**Prompt:** All of the data, from the first line to the last, should be reproduced without alteration.

Dataset entries:
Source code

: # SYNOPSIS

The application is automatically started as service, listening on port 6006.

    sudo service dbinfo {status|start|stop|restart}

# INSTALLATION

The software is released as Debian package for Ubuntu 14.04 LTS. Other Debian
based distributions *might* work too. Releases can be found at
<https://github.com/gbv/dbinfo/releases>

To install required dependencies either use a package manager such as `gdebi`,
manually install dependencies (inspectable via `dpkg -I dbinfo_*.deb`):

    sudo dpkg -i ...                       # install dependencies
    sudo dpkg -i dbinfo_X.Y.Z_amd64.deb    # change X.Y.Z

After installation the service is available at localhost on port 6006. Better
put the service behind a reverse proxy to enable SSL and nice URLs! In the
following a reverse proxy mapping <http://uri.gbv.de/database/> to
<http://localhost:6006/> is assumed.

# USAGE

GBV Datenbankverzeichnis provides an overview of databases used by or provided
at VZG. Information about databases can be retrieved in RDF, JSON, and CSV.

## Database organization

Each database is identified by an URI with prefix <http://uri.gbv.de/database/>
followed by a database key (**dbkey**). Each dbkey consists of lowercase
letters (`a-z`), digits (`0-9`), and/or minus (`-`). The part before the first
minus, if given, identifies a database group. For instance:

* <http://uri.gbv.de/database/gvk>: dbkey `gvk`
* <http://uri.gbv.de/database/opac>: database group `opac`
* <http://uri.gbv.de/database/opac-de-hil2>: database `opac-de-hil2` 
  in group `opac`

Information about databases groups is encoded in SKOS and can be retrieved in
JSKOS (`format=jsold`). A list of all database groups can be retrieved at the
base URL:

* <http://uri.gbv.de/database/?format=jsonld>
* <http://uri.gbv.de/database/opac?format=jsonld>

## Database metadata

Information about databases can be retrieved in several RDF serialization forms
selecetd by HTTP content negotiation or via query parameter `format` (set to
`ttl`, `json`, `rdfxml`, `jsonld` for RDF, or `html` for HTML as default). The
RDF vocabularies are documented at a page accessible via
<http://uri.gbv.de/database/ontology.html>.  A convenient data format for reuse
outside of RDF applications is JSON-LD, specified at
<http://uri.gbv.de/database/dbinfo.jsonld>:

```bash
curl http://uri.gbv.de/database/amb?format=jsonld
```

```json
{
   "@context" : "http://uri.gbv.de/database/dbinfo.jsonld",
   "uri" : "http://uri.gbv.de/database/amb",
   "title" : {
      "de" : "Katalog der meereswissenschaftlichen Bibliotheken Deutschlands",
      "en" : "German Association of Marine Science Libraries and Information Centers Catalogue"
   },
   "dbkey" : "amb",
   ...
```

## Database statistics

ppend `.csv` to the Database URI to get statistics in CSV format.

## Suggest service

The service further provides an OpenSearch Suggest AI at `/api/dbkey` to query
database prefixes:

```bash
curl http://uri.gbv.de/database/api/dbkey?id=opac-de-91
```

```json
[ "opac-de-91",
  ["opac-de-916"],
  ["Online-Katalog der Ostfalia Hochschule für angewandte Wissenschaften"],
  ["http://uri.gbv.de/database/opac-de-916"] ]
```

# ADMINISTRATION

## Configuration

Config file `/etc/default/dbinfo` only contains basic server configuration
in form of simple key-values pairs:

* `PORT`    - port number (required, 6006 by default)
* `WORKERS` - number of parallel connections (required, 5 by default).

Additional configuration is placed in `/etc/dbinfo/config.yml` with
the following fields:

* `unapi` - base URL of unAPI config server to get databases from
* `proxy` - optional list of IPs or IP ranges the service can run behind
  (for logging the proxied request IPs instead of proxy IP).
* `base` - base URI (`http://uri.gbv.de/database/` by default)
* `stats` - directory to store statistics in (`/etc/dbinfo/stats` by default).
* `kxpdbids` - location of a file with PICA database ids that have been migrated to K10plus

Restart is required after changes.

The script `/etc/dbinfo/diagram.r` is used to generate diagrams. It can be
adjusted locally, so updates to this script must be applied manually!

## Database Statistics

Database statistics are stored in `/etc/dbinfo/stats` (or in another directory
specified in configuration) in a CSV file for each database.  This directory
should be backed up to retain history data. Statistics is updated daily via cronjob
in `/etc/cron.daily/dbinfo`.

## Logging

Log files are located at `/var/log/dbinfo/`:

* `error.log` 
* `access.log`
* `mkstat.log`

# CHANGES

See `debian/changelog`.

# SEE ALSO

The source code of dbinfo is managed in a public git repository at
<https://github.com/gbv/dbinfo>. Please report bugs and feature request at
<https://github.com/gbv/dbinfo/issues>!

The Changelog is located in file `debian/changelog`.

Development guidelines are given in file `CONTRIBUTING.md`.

**Your solution:**
Source code

: # SYNOPSIS

The application is automatically started as service, listening on port 6006.

    sudo service dbinfo {status|start|stop|restart}

# INSTALLATION

The software is released as Debian package for Ubuntu 14.04 LTS. Other Debian
based distributions *might* work too. Releases can be found at
<https://github.com/gbv/dbinfo/releases>

To install required dependencies either use a package manager such as `gdebi`,
manually install dependencies (inspectable via `dpkg -I dbinfo_*.deb`):

    sudo dpkg -i ...                       # install dependencies
    sudo dpkg -i dbinfo_X.Y.Z_amd64.deb    # change X.Y.Z

After installation the service is available at localhost on port 6006. Better
put the service behind a reverse proxy to enable SSL and nice URLs! In the
following a reverse proxy mapping <http://uri.gbv.de/database/> to
<http://localhost:6006/> is assumed.

# USAGE

GBV Datenbankverzeichnis provides an overview of databases used by or provided
at VZG. Information about databases can be retrieved in RDF, JSON, and CSV.

## Database organization

Each database is identified by an URI with prefix <http://uri.gbv.de/database/>
followed by a database key (**dbkey**). Each dbkey consists of lowercase
letters (`a-z`), digits (`0-9`), and/or minus (`-`). The part before the first
minus, if given, identifies a database group. For instance:

* <http://uri.gbv.de/database/gvk>: dbkey `gvk`
* <http://uri.gbv.de/database/opac>: database group `opac`
* <http://uri.gbv.de/database/opac-de-hil2>: database `opac-de-hil2` 
  in group `opac`

Information about databases groups is encoded in SKOS and can be retrieved in
JSKOS (`format=jsold`). A list of all database groups can be retrieved at the
base URL:

* <http://uri.gbv.de/database/?format=jsonld>
* <http://uri.gbv.de/database/opac?format=jsonld>

## Database metadata

Information about databases can be retrieved in several RDF serialization forms
selecetd by HTTP content negotiation or via query parameter `format` (set to
`ttl`, `json`, `rdfxml`, `jsonld` for RDF, or `html` for HTML as default). The
RDF vocabularies are documented at a page accessible via
<http://uri.gbv.de/database/ontology.html>.  A convenient data format for reuse
outside of RDF applications is JSON-LD, specified at
<http://uri.gbv.de/database/dbinfo.jsonld>:

```bash
curl http://uri.gbv.de/database/amb?format=jsonld
```

```json
{
   "@context" : "http://uri.gbv.de/database/dbinfo.jsonld",
   "uri" : "http://uri.gbv.de/database/amb",
   "title" : {
      "de" : "Katalog der meereswissenschaftlichen Bibliotheken Deutschlands",
      "en" : "German Association of Marine Science Libraries and Information Centers Catalogue"
   },
   "dbkey" : "amb",
   ...
```

## Database statistics

ppend `.csv` to the Database URI to get statistics in CSV format.

## Suggest service

The service further provides an OpenSearch Suggest AI at `/api/dbkey` to query
database prefixes:

```bash
curl http://uri.gbv.de/database/api/dbkey?id=opac-de-91
```

```json
[ "opac-de-91",
  ["opac-de-916"],
  ["Online-Katalog der Ostfalia Hochschule für angewandte Wissenschaften"],
  ["http://uri.gbv.de/database/opac-de-916"] ]
```

# ADMINISTRATION

## Configuration

Config file `/etc/default/dbinfo` only contains basic server configuration
in form of simple key-values pairs:

* `PORT`    - port number (required, 6006 by default)
* `WORKERS` - number of parallel connections (required, 5 by default).

Additional configuration is placed in `/etc/dbinfo/config.yml` with
the following fields:

* `unapi` - base URL of unAPI config server to get databases from
* `proxy` - optional list of IPs or IP ranges the service can run behind
  (for logging the proxied request IPs instead of proxy IP).
* `base` - base URI (`http://uri.gbv.de/database/` by default)
* `stats` - directory to store statistics in (`/etc/dbinfo/stats` by default).
* `kxpdbids` - location of a file with PICA database ids that have been migrated to K10plus

Restart is required after changes.

The script `/etc/dbinfo/diagram.r` is used to generate diagrams. It can be
adjusted locally, so updates to this script must be applied manually!

## Database Statistics

Database statistics are stored in `/etc/dbinfo/stats` (or in another directory
specified in configuration) in a CSV file for each database.  This directory
should be backed up to retain history data. Statistics is updated daily via cronjob
in `/etc/cron.daily/dbinfo`.

## Logging

Log files are located at `/var/log/dbinfo/`:

* `error.log` 
* `access.log`
* `mkstat.log`

# CHANGES

See `debian/changelog`.

# SEE ALSO

The source code of dbinfo is managed in a public git repository at
<https://github.com/gbv/dbinfo>. Please report bugs and feature request at
<https://github.com/gbv/dbinfo/issues>!

The Changelog is located in file `debian/changelog`.

Development guidelines are given in file `CONTRIBUTING.md`.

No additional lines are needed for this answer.